Cuando hemos crecido del todo, sí. ¿Qué criatura es más grande que nosotros? Hasta Galbatorix depende de nosotros para ser fuerte.

¿Y qué hay de los Nïdhwals?

Saphira resopló.

Nosotros podemos nadar, pero ellos no pueden volar.

El más anciano de los eldunarís, un dragón llamado Valdr —que significaba «soberano» en el idioma antiguo— les habló directamente solo una vez. De él recibieron una visión de rayos de luz convirtiéndose en ondas en la arena, así como una desconcertante sensación de que todo lo que antes parecía sólido era en realidad espacio vacío. Entonces Valdr les mostró un nido de estorninos durmiendo, y Eragon sintió sus sueños agitándose en sus mentes con la velocidad de un parpadeo. Al principio, Valdr se mostró satisfecho —los sueños de los estorninos parecían pequeñeces, algo nimio y sin consecuencias—, pero luego su estado de ánimo cambió y se volvió cálido y acogedor, y hasta la más pequeña de las preocupaciones de los pajarillos adquirió importancia hasta alcanzar la misma dimensión que las preocupaciones de los reyes.

Valdr prolongó su visión como si quisiera asegurarse de que Eragon y Saphira la conservarían junto al resto de los recuerdos. Sin embargo, ninguno de los dos tenía claro qué era lo que intentaba decirles el dragón, y Valdr se negó a dar más explicaciones.

Cuando por fin apareció Urû’baen, los eldunarís dejaron de compartir sus recuerdos con Eragon y Saphira.

Ahora haríais bien en estudiar la guarida de nuestro enemigo
—les dijo Umaroth.

Así lo hicieron, y Saphira emprendió un largo descenso. Lo que vieron no les animó, ni se animaron cuando Glaedr comentó:
Galbatorix ha construido mucho desde que nos expulsó de este lugar. Las murallas no eran tan gruesas ni tan altas en nuestros tiempos.

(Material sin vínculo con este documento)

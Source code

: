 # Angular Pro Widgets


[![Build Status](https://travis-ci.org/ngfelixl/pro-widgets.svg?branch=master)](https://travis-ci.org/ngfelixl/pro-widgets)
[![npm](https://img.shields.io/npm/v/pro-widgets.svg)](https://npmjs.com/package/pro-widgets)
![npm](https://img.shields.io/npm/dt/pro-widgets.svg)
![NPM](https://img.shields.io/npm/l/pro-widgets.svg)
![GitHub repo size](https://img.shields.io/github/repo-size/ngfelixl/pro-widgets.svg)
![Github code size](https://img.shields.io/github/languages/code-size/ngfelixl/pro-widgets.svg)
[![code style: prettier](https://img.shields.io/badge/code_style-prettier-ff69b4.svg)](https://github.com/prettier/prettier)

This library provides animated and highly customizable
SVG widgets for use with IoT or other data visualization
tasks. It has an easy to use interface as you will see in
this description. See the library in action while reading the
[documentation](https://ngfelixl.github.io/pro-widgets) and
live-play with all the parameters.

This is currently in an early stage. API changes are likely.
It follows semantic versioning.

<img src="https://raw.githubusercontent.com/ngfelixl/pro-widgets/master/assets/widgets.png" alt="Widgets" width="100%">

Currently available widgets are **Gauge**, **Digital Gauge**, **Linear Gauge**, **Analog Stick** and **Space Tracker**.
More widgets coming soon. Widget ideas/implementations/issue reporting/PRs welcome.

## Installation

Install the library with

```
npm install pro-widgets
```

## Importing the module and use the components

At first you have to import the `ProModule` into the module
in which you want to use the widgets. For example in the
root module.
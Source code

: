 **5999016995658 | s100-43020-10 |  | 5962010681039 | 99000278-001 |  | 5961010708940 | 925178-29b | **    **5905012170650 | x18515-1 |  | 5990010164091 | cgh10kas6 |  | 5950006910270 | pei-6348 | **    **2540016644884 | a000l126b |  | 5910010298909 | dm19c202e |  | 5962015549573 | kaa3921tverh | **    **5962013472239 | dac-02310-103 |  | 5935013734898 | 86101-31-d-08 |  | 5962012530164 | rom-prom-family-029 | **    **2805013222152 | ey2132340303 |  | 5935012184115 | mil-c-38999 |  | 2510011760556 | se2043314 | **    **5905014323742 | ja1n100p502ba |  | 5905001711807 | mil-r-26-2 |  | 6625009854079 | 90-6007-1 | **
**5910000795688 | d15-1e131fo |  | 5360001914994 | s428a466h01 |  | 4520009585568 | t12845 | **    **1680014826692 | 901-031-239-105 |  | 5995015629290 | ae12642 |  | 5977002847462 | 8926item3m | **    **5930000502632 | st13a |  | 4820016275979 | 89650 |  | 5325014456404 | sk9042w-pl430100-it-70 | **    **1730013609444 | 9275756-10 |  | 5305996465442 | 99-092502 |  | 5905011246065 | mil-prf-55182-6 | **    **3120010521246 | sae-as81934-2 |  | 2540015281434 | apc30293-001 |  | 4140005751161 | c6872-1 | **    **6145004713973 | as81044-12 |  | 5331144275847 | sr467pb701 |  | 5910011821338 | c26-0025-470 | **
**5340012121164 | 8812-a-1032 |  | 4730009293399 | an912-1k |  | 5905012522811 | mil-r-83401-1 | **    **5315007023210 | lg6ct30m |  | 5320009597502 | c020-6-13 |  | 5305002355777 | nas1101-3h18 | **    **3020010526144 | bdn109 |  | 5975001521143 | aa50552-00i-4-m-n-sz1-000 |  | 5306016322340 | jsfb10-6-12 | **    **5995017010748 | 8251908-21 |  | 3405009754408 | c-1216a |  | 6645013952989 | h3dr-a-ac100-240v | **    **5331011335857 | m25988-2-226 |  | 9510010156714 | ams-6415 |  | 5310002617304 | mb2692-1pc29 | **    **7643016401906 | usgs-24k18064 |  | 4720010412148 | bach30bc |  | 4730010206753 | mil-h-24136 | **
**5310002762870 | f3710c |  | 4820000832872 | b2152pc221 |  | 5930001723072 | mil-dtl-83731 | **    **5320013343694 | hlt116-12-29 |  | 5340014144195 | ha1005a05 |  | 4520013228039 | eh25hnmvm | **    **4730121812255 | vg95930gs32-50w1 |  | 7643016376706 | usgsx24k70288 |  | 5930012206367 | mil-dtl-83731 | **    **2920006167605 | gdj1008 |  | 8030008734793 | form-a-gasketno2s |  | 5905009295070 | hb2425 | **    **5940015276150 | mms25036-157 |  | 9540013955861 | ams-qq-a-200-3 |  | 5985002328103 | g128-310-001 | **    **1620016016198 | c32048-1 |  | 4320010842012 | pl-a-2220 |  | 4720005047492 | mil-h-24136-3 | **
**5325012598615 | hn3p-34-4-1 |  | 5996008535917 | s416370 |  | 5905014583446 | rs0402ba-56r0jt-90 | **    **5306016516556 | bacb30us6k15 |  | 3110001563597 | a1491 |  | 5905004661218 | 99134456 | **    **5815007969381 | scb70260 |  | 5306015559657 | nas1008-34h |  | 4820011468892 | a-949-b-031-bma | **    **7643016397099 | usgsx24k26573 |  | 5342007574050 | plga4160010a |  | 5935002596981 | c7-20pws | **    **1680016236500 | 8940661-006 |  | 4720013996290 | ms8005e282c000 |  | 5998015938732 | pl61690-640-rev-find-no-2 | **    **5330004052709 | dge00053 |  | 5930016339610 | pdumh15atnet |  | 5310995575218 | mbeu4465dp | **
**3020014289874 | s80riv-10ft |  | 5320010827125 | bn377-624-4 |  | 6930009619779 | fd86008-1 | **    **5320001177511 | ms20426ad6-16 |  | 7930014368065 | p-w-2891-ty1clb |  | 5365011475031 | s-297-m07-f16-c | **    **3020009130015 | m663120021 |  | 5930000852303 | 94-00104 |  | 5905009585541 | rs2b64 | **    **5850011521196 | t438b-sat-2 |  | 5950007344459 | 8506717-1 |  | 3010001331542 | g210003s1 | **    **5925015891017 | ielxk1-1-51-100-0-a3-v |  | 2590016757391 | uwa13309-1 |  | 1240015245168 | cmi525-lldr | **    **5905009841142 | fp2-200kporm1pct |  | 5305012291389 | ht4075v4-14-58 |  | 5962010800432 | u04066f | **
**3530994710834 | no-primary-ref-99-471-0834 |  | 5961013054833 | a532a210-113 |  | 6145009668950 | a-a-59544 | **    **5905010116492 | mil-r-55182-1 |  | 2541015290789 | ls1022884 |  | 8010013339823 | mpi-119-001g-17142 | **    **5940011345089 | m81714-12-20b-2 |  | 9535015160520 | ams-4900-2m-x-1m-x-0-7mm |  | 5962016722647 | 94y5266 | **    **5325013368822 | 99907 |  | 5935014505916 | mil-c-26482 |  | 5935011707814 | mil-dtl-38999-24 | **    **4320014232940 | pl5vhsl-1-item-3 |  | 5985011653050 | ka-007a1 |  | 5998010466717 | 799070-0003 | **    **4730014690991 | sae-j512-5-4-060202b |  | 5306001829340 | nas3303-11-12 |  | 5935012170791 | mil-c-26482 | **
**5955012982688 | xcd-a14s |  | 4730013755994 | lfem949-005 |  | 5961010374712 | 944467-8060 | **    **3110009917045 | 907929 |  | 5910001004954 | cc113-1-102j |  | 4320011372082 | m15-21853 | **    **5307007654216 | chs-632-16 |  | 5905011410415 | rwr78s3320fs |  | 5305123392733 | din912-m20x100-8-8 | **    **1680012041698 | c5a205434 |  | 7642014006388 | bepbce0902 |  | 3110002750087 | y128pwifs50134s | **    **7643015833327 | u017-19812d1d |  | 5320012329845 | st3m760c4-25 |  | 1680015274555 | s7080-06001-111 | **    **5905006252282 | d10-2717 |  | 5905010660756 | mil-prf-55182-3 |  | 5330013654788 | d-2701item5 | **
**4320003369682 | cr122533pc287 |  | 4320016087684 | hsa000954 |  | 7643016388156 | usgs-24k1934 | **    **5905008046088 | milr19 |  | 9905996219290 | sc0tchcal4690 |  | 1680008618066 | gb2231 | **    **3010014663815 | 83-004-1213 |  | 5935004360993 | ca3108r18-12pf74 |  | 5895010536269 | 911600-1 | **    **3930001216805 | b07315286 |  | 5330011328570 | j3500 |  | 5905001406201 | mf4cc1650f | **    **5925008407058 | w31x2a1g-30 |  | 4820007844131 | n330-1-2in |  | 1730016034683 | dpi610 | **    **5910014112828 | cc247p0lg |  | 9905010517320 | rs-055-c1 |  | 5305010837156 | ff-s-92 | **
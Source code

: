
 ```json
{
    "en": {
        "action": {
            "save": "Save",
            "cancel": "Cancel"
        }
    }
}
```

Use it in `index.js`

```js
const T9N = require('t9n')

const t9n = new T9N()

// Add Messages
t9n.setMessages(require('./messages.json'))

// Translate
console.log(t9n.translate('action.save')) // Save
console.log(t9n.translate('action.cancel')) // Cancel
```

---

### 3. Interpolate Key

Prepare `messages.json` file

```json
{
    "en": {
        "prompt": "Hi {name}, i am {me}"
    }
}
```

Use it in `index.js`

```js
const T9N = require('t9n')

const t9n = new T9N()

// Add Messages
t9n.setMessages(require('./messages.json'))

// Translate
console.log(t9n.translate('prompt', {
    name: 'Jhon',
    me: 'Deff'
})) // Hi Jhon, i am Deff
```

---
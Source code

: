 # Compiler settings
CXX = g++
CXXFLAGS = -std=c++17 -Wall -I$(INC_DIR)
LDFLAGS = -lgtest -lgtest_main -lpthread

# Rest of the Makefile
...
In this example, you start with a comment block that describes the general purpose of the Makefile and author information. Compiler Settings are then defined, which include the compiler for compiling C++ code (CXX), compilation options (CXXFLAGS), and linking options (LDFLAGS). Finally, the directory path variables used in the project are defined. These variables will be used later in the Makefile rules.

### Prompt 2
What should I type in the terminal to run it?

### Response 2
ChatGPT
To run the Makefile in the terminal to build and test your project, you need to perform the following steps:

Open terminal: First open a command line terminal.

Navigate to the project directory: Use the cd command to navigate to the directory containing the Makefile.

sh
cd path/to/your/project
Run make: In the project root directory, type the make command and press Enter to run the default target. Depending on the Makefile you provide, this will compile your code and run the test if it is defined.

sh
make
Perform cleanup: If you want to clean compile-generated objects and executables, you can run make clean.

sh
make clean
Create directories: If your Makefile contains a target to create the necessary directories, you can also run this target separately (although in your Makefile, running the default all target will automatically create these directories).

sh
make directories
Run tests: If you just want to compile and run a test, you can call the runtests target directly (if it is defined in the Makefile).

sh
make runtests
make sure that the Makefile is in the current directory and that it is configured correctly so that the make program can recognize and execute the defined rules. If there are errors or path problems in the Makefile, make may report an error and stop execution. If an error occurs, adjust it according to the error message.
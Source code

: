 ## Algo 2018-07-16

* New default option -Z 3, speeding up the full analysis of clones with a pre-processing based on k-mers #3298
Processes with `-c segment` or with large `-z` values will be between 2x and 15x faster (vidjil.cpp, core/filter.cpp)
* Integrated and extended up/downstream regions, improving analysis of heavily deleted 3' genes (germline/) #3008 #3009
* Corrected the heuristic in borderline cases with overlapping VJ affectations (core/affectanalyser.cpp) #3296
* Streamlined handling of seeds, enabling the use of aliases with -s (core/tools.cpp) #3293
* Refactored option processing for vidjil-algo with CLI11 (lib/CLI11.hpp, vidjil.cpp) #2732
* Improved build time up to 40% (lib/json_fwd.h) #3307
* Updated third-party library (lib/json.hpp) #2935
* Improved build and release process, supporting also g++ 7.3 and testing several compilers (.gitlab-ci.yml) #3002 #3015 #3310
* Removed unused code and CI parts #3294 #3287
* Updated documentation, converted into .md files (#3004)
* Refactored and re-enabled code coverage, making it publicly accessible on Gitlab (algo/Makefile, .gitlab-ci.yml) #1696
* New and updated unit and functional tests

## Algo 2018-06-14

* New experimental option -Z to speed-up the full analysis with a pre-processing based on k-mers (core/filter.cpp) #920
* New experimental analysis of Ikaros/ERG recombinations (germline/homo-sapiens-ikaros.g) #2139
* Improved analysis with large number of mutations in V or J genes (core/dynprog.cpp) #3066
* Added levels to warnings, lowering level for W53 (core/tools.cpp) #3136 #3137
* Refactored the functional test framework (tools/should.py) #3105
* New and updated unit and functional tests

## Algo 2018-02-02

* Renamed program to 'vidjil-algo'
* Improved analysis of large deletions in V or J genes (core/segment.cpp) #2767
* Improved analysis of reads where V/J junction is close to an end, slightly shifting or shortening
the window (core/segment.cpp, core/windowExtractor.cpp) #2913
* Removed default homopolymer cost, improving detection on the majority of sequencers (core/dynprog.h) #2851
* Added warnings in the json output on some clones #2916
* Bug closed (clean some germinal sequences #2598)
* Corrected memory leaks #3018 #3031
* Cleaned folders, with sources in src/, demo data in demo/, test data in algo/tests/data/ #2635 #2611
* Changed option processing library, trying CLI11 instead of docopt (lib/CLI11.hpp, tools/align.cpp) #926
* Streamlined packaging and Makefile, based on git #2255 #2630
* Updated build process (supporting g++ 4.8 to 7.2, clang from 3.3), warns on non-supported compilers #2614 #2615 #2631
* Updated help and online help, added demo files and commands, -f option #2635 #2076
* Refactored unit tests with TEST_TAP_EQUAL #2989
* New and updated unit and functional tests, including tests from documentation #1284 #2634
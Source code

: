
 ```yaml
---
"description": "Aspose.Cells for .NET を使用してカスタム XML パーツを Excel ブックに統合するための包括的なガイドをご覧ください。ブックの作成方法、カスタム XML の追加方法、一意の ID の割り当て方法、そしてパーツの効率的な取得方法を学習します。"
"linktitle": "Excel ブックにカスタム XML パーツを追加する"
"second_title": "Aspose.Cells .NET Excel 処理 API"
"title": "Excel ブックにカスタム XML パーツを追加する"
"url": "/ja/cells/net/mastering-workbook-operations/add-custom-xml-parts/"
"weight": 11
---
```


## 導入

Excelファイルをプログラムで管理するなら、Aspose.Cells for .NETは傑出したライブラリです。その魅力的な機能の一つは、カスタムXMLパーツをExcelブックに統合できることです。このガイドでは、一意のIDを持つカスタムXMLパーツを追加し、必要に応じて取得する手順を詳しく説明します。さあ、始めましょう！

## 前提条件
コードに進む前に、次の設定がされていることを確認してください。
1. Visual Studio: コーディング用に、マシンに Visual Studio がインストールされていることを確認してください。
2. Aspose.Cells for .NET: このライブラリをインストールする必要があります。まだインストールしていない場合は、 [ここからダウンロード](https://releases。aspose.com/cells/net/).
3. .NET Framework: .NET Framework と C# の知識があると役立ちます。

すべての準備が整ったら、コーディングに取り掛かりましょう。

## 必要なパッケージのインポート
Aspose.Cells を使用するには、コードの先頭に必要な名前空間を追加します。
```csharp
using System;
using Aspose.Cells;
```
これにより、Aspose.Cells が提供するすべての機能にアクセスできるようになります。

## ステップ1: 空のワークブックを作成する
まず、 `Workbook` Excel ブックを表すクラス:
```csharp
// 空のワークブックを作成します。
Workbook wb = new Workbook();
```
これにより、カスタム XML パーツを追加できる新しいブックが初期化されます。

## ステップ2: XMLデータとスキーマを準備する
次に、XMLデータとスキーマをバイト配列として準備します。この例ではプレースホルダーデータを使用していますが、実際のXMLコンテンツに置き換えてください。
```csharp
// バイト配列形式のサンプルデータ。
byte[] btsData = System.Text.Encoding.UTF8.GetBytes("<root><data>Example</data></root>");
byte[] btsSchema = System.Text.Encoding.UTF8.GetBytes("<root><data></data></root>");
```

Ni Ilirea estaba tan fortificada durante la guerra entre los nuestros y los elfos
—añadió Umaroth—.
El traidor se ha resguardado bien y ha envuelto su guarida en piedra. No creo que salga por voluntad propia.

Es como un tejón escondido en su madriguera, que morderá el morro a cualquiera que intente sacarle.

A kilómetro y medio de la cubierta amurallada y de la ciudad se encontraba el campamento de los vardenos. Era bastante más extenso de lo que Eragon recordaba, lo que le sorprendió hasta que cayó en que la reina Islanzadí y su ejército debían de haber unido por fin sus fuerzas a las de los vardenos. Soltó un suspiro de alivio. Hasta Galbatorix era consciente del poder de los elfos.

Cuando estaba aproximadamente a una legua de las tiendas, los eldunarís ayudaron a Eragon a ampliar el radio de alcance de su mente para escrutar las de los hombres, enanos, elfos y úrgalos congregados en el campamento. Fue un contacto tan leve que nadie lo habría notado, a menos que estuviera observando de un modo explícito, y, en cuanto localizó la melodía característica de los pensamientos de Blödhgarm, se centró solo en el elfo.

Blödhgarm
—dijo—, soy yo, Eragon —dijo, contento de hablar con alguien después de revivir tantas experiencias de tiempos ancestrales.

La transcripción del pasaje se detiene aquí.